### Activity
Pick out each line of the records in which the word "want" appears.

### Collected data entries
+++
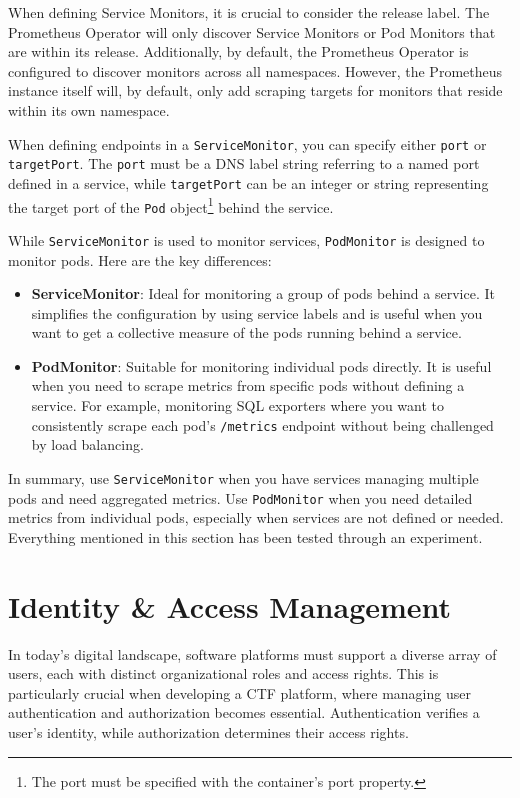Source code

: When defining Service Monitors, it is crucial to consider the release label. The Prometheus Operator will only discover Service Monitors or Pod Monitors that are within its release. Additionally, by default, the Prometheus Operator is configured to discover monitors across all namespaces. However, the Prometheus instance itself will, by default, only add scraping targets for monitors that reside within its own namespace.

When defining endpoints in a \texttt{ServiceMonitor}, you can specify either \texttt{port} or \texttt{targetPort}. The \texttt{port} must be a DNS label string referring to a named port defined in a service, while \texttt{targetPort} can be an integer or string representing the target port of the \texttt{Pod} object\footnote{The port must be specified with the container's port property.} behind the service.

While \texttt{ServiceMonitor} is used to monitor services, \texttt{PodMonitor} is designed to monitor pods. Here are the key differences:

\begin{itemize}
    \item \textbf{ServiceMonitor}: Ideal for monitoring a group of pods behind a service. It simplifies the configuration by using service labels and is useful when you want to get a collective measure of the pods running behind a service.
    \item \textbf{PodMonitor}: Suitable for monitoring individual pods directly. It is useful when you need to scrape metrics from specific pods without defining a service. For example, monitoring SQL exporters where you want to consistently scrape each pod's \texttt{/metrics} endpoint without being challenged by load balancing.
\end{itemize}

In summary, use \texttt{ServiceMonitor} when you have services managing multiple pods and need aggregated metrics. Use \texttt{PodMonitor} when you need detailed metrics from individual pods, especially when services are not defined or needed. Everything mentioned in this section has been tested through an experiment.

\chapter{Identity \& Access Management}
In today's digital landscape, software platforms must support a diverse array of users, each with distinct organizational roles and access rights. This is particularly crucial when developing a CTF platform, where managing user authentication and authorization becomes essential. Authentication verifies a user's identity, while authorization determines their access rights.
+++
### Solution to the exercise
    \item \textbf{ServiceMonitor}: Ideal for monitoring a group of pods behind a service. It simplifies the configuration by using service labels and is useful when you want to get a collective measure of the pods running behind a service.
    \item \textbf{PodMonitor}: Suitable for monitoring individual pods directly. It is useful when you need to scrape metrics from specific pods without defining a service. For example, monitoring SQL exporters where you want to consistently scrape each pod's \texttt{/metrics} endpoint without being challenged by load balancing.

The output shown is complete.